The leading Supreme Court case is a very important decision, indeed: Malloy v. Hogan (1964) held that the Fifth Amendment’s safeguard against compelled self-incrimination applied to the states. Justice Brennan’s opinion for the Court roundly repudiated the state’s assertion that the Fourteenth Amendment applied Bill of Rights guarantees in a materially altered, “watered-down” form. The Court rejected this vision of an altered, “watered-down” Bill of Rights, stressing that the privilege against self-incrimination applied just as vigorously to the states as it did to the federal government. This holding paved the way for the Court’s 1966 landmark decision, Miranda v. Arizona (1966). Earlier, Justice William O. Douglas evinced the same material-alteration understanding of the phrase “watered down” in his concurrence in the 1963 landmark case, Gideon v. Wainwright (1963), noting that the Sixth Amendment right-to-counsel guarantee had not been fundamentally altered as the Fourteenth Amendment imposed it on states. In McDonald v. City of Chicago (2010), the Court again cautioned against the dangers of material, “watered-down” incorporation, this time in the Second Amendment context.

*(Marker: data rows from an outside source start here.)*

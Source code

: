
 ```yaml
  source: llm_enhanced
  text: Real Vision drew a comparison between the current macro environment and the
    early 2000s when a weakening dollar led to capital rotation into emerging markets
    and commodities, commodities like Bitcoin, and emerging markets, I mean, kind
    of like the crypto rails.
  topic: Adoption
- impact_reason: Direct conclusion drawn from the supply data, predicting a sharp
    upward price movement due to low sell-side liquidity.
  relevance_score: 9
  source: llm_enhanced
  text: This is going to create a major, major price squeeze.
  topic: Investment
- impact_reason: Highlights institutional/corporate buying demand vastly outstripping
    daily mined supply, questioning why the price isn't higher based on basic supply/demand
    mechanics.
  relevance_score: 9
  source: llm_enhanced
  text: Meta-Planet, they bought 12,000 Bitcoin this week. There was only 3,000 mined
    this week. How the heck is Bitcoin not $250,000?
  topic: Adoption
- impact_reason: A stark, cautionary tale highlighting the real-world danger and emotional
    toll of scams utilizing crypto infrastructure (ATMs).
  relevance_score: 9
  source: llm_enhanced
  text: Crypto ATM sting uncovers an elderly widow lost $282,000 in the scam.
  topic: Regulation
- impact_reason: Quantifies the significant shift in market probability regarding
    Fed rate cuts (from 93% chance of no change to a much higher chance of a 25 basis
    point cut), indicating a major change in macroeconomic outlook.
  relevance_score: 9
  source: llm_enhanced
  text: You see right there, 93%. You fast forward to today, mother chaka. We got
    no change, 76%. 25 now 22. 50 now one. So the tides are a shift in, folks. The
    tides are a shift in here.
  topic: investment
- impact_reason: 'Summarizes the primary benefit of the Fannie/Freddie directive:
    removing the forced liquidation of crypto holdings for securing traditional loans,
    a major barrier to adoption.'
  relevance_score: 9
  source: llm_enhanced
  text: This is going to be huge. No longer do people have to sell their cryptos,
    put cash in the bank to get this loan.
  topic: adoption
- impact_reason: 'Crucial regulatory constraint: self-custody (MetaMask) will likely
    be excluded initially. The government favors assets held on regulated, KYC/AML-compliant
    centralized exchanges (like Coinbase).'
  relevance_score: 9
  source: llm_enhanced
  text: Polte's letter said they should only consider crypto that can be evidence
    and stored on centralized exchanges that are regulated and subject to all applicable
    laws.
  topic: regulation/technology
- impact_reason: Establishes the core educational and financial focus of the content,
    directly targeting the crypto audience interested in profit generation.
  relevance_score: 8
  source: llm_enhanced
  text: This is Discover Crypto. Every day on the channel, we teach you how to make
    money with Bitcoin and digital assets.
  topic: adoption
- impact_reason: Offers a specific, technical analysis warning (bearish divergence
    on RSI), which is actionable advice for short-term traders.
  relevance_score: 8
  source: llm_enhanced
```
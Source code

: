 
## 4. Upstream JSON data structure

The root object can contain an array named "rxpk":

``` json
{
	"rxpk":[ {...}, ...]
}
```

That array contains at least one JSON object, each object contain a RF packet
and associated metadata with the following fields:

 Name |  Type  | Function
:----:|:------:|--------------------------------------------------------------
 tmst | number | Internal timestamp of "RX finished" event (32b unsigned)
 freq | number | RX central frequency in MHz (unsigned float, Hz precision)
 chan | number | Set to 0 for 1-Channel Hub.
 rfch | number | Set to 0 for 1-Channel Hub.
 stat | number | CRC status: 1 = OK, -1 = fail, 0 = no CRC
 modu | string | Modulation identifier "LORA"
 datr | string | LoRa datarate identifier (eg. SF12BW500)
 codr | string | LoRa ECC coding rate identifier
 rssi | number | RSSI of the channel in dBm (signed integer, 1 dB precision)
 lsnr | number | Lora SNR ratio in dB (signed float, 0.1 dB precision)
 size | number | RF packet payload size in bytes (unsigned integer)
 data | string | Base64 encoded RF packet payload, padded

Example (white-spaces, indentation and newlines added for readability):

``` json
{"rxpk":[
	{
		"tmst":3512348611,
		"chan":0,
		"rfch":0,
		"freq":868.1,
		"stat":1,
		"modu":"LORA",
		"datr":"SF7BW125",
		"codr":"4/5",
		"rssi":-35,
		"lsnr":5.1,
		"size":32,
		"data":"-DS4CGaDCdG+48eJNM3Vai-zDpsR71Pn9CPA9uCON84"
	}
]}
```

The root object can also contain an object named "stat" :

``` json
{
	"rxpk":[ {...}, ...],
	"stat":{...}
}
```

While President Trump has wisely refrained from billing himself as a constitutional scholar, his comments on the revised EO were precisely contoured to the Supreme Court’s construction. In criticizing the Hawaii district court’s earlier halt to the revised EO, Trump stressed that it had been “tailored” to the Ninth Circuit’s initial ruling denying the government’s request to stay a Seattle court’s temporary restraining order (TRO) of the original EO. Lawyers and courts view “tailoring” as connoting material changes, not mere tinkering at the edges. Trump’s use of the term “watered-down version” should be read in that same light, as the Supreme Court in Malloy and its progeny has consistently understood the phrase. Material changes place the President on the right side of Establishment Clause jurisprudence, which is skeptical only about minor revisions at the margin that leave discriminatory intent largely unchanged, not about substantial alterations. To be sure, President Trump shouldn’t take greater liberties with language than the rest of us do. However, a lone district court judge should also not construe President Trump’s language in a fashion that flouts the Supreme Court’s long practice.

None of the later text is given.